WASHINGTON — Two French researchers were awarded a Nobel Prize on Monday for discovering the AIDS virus, bypassing an American researcher who played a key role in the discovery.
Luc Montagnier, of the World Foundation for AIDS Research and Prevention, and Francoise Barre-Sinoussi, of the Pasteur Institute, both in Paris, were awarded the Nobel Prize in Physiology and Medicine by the Karolinska Institute in Stockholm for their 1983 identification of what was later named the human immunodeficiency virus (HIV).
The pair split the $1.4 million prize with Harald zur Hausen of the University of Heidelberg in Germany, who discovered that another virus, the human papilloma virus (HPV), causes cervical cancer.
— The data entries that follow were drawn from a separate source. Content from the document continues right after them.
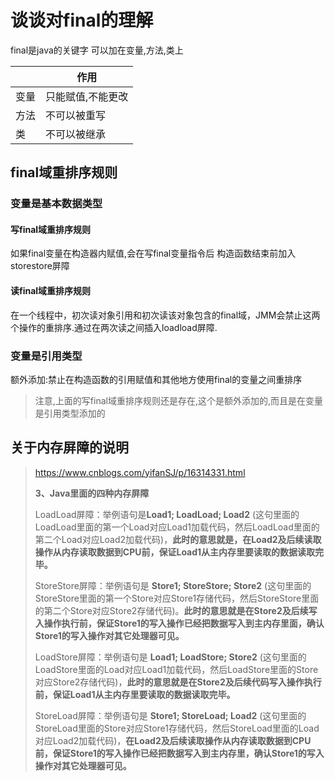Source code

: # 谈谈对final的理解

final是java的关键字
可以加在变量,方法,类上

|      | 作用              |
| ---- | ----------------- |
| 变量 | 只能赋值,不能更改 |
| 方法 | 不可以被重写      |
| 类   | 不可以被继承      |

## final域重排序规则
### 变量是基本数据类型

#### 写final域重排序规则

如果final变量在构造器内赋值,会在写final变量指令后 构造函数结束前加入storestore屏障

#### 读final域重排序规则

在一个线程中，初次读对象引用和初次读该对象包含的final域，JMM会禁止这两个操作的重排序.通过在两次读之间插入loadload屏障.

### 变量是引用类型

额外添加:禁止在构造函数的引用赋值和其他地方使用final的变量之间重排序

>  注意,上面的写final域重排序规则还是存在,这个是额外添加的,而且是在变量是引用类型添加的

## 关于内存屏障的说明

>https://www.cnblogs.com/yifanSJ/p/16314331.html
>
>**3、Java里面的四种内存屏障**
>
>  LoadLoad屏障：举例语句是**Load1; LoadLoad; Load2** (这句里面的LoadLoad里面的第一个Load对应Load1加载代码，然后LoadLoad里面的第二个Load对应Load2加载代码)，**此时的意思就是，在Load2及后续读取操作从内存读取数据到CPU前，保证Load1从主内存里要读取的数据读取完毕。**
>
>  StoreStore屏障：举例语句是 **Store1; StoreStore; Store2** (这句里面的StoreStore里面的第一个Store对应Store1存储代码，然后StoreStore里面的第二个Store对应Store2存储代码)。**此时的意思就是在Store2及后续写入操作执行前，保证Store1的写入操作已经把数据写入到主内存里面，确认Store1的写入操作对其它处理器可见。**
>
>  LoadStore屏障：举例语句是 **Load1; LoadStore; Store2** (这句里面的LoadStore里面的Load对应Load1加载代码，然后LoadStore里面的Store对应Store2存储代码)，**此时的意思就是在Store2及后续代码写入操作执行前，保证Load1从主内存里要读取的数据读取完毕。**
>
>  StoreLoad屏障：举例语句是 **Store1; StoreLoad; Load2** (这句里面的StoreLoad里面的Store对应Store1存储代码，然后StoreLoad里面的Load对应Load2加载代码)，**在Load2及后续读取操作从内存读取数据到CPU前，保证Store1的写入操作已经把数据写入到主内存里，确认Store1的写入操作对其它处理器可见。**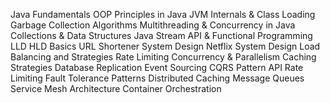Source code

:Java Fundamentals
OOP Principles in Java
JVM Internals & Class Loading
Garbage Collection Algorithms
Multithreading & Concurrency in Java
Collections & Data Structures
Java Stream API & Functional Programming
LLD HLD Basics
URL Shortener System Design
Netflix System Design
Load Balancing and Strategies
Rate Limiting
Concurrency & Parallelism
Caching Strategies
Database Replication
Event Sourcing
CQRS Pattern
API Rate Limiting
Fault Tolerance Patterns
Distributed Caching
Message Queues
Service Mesh Architecture
Container Orchestration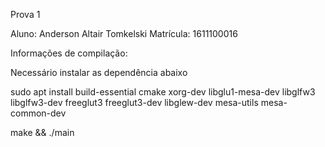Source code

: Prova 1

Aluno: Anderson Altair Tomkelski
Matrícula: 1611100016

Informações de compilação:

Necessário instalar as dependência abaixo

sudo apt install build-essential cmake xorg-dev libglu1-mesa-dev libglfw3 libglfw3-dev freeglut3 freeglut3-dev libglew-dev mesa-utils mesa-common-dev

make && ./main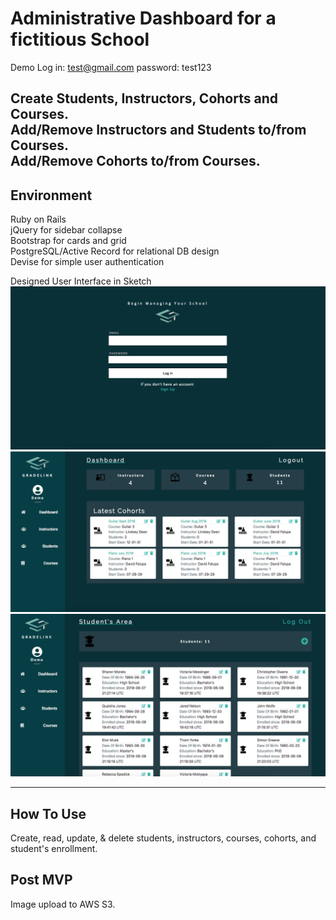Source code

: # Administrative Dashboard for a fictitious School

Demo Log in: test@gmail.com password: test123

Create Students, Instructors, Cohorts and Courses.   
Add/Remove Instructors and Students to/from Courses.  
Add/Remove Cohorts to/from Courses.  
----
## Environment

Ruby on Rails    
jQuery for sidebar collapse  
Bootstrap for cards and grid     
PostgreSQL/Active Record for relational DB design   
Devise for simple user authentication     


Designed User Interface in Sketch
![alt text](https://raw.githubusercontent.com/S-MORA/admin_panel/master/app/assets/images/sign-in-screenshot.png)
![alt text](https://raw.githubusercontent.com/S-MORA/admin_panel/master/app/assets/images/admin_panel_Screenshot.png)
![alt text](https://raw.githubusercontent.com/S-MORA/admin_panel/master/app/assets/images/students-screenshot.png)


----
## How To Use
Create, read, update, & delete students, instructors, courses, cohorts, and student's enrollment.


Post MVP
----
Image upload to AWS S3.
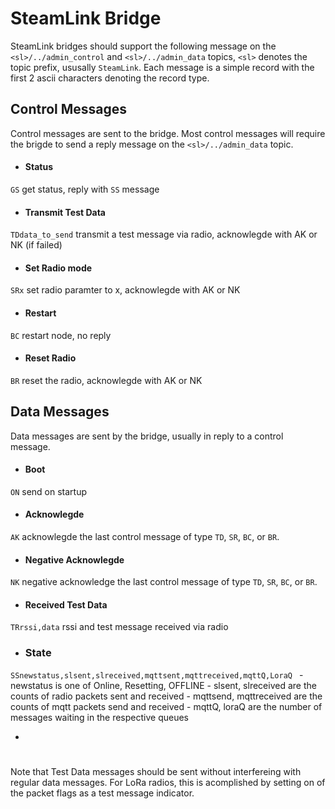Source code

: # SteamLink Bridge 

SteamLink bridges should support the following message on the `<sl>/../admin_control` and `<sl>/../admin_data` topics,  `<sl>` denotes the topic prefix, ususally `SteamLink`. Each message is a simple record with the first 2 ascii characters denoting the record type. 

## Control Messages

Control messages are sent to the bridge. Most control messages will require the brigde to send a reply message on the `<sl>/../admin_data` topic.

- #### Status
``GS`` get status, reply with `SS` message

- #### Transmit Test Data
``TDdata_to_send`` transmit a test message via radio, acknowlegde with AK or NK (if failed)

- #### Set Radio mode
``SRx`` set radio paramter to x, acknowlegde with AK or NK

- #### Restart
``BC`` restart node, no reply

- #### Reset Radio
``BR`` reset the radio, acknowlegde with AK or NK


## Data Messages

Data messages are sent by the bridge, usually in reply to a control message.

- #### Boot
``ON`` send on startup

- #### Acknowlegde
``AK``  acknowlegde the last control message of type ``TD``, ``SR``, ``BC``, or ``BR``.

- #### Negative Acknowlegde
``NK``  negative acknowledge the last control message of type ``TD``, ``SR``, ``BC``, or ``BR``.

- #### Received Test Data
 ``TRrssi,data`` rssi and test message received via radio
 
- ### State
``SSnewstatus,slsent,slreceived,mqttsent,mqttreceived,mqttQ,LoraQ
``
    - newstatus is one of Online, Resetting, OFFLINE
    - slsent, slreceived are the counts of radio packets sent and received
    - mqttsend, mqttreceived are the counts of mqtt packets send and received
    - mqttQ, loraQ are the number of messages waiting in the respective queues
 
 -
 #
 Note that Test Data messages should be sent without interfereing with regular data messages. For LoRa radios, this is acomplished by setting on of the packet flags as a test message indicator.
 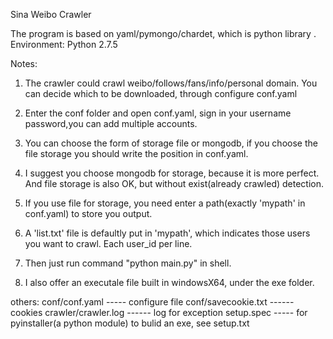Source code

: Sina Weibo Crawler

The program is based on yaml/pymongo/chardet, which is python library .
Environment: Python 2.7.5

Notes:

1. The crawler could crawl weibo/follows/fans/info/personal domain. You can decide which to be downloaded, through configure conf.yaml

2. Enter the conf folder and open conf.yaml, sign in your username password,you can add multiple accounts. 

3. You can choose the form of storage file or mongodb, if you choose the file storage you should write the position in conf.yaml.

4. I suggest you choose mongodb for storage, because it is more perfect. And file storage is also OK, but without exist(already crawled) detection.

5. If you use file for storage, you need enter a path(exactly 'mypath' in conf.yaml) to store you output. 

6. A 'list.txt' file is defaultly put in 'mypath', which indicates those users you want to crawl. Each user_id per line.

7. Then just run command "python main.py" in shell.

8. I also offer an executale file built in windowsX64, under the exe folder.

others:
conf/conf.yaml ----- configure file
conf/savecookie.txt  ------ cookies
crawler/crawler.log  ------ log for exception
setup.spec ----- for pyinstaller(a python module) to bulid an exe, see setup.txt
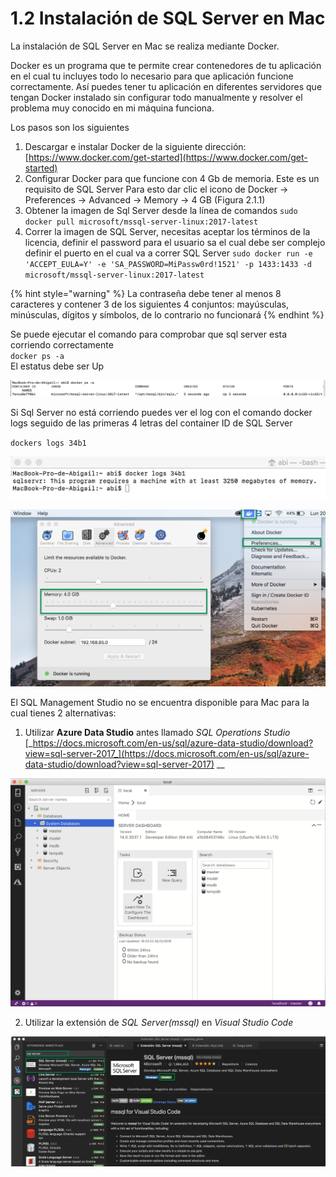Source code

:# 1.2 Instalación de SQL Server en Mac

La instalación de SQL Server en Mac se realiza mediante Docker. 

Docker es un programa que te permite crear contenedores de tu aplicación en el cual tu incluyes todo lo necesario para que aplicación funcione correctamente. Así puedes tener tu aplicación en diferentes servidores que tengan Docker instalado sin configurar todo manualmente y resolver el problema muy conocido en mi máquina funciona.

Los pasos son los siguientes

1. Descargar e instalar Docker de la siguiente dirección: [https://www.docker.com/get-started](https://www.docker.com/get-started)
2. Configurar Docker para que funcione con 4 Gb de memoria. Este es un requisito de SQL Server Para esto dar clic el icono de Docker -&gt; Preferences -&gt; Advanced -&gt; Memory -&gt; 4 GB \(Figura 2.1.1\)
3. Obtener la imagen de Sql Server desde  la línea de comandos `sudo docker pull microsoft/mssql-server-linux:2017-latest`
4. Correr la imagen de SQL Server, necesitas aceptar los términos de la licencia, definir el password para el usuario sa el cual debe ser complejo definir el puerto en el cual va a correr SQL Server `sudo docker run -e 'ACCEPT_EULA=Y' -e 'SA_PASSWORD=MiPassw0rd!1521' -p 1433:1433 -d microsoft/mssql-server-linux:2017-latest`

{% hint style="warning" %}
La contraseña debe tener al menos 8 caracteres y contener  3 de los siguientes 4 conjuntos: mayúsculas, minúsculas, dígitos y símbolos, de lo contrario no funcionará
{% endhint %}

Se puede ejecutar el comando para comprobar que sql server esta corriendo correctamente  
`docker ps -a`  
El estatus debe ser Up 

![](../.gitbook/assets/docker-ps.png)

Si Sql Server no está corriendo puedes ver el log con el comando docker logs seguido de las primeras 4 letras del container ID de SQL Server

`dockers logs 34b1`

![](../.gitbook/assets/error.png)

![Figura 2.1.1 Configurar Docker para trabajar con 4GB de RAM](../.gitbook/assets/docker%20%281%29.png)

El SQL Management Studio no se encuentra disponible para Mac para la cual tienes 2 alternativas: 

1. Utilizar **Azure Data Studio** antes llamado _SQL Operations Studio_ [_https://docs.microsoft.com/en-us/sql/azure-data-studio/download?view=sql-server-2017_](https://docs.microsoft.com/en-us/sql/azure-data-studio/download?view=sql-server-2017) __

![](../.gitbook/assets/image%20%2887%29.png)

 2. Utilizar la extensión de _SQL Server\(mssql\)_ en _Visual Studio Code_

![Figura 2.1.3 Obtener la extensi&#xF3;n de SQL Server para Visual Studio Code](../.gitbook/assets/extensionsql.png)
Excluded from the prize was Robert Gallo, who for years was locked in a bitter dispute with Montagnier over credit for the discovery of HIV from work he did while at the National Cancer Institute; he’s now at the University of Maryland.
Although the prize’s rules limit the number of scientists who can win the award to three, Jans Jornvall, scientific secretary to the assembly, made it clear the committee felt that Montagnier and Barre-Sinoussi deserved sole credit because in 1983 they published the first papers identifying the virus in the journal Science.
Jornvall praised Gallo’s work but said the committee based its decision on the French researchers publishing their work first.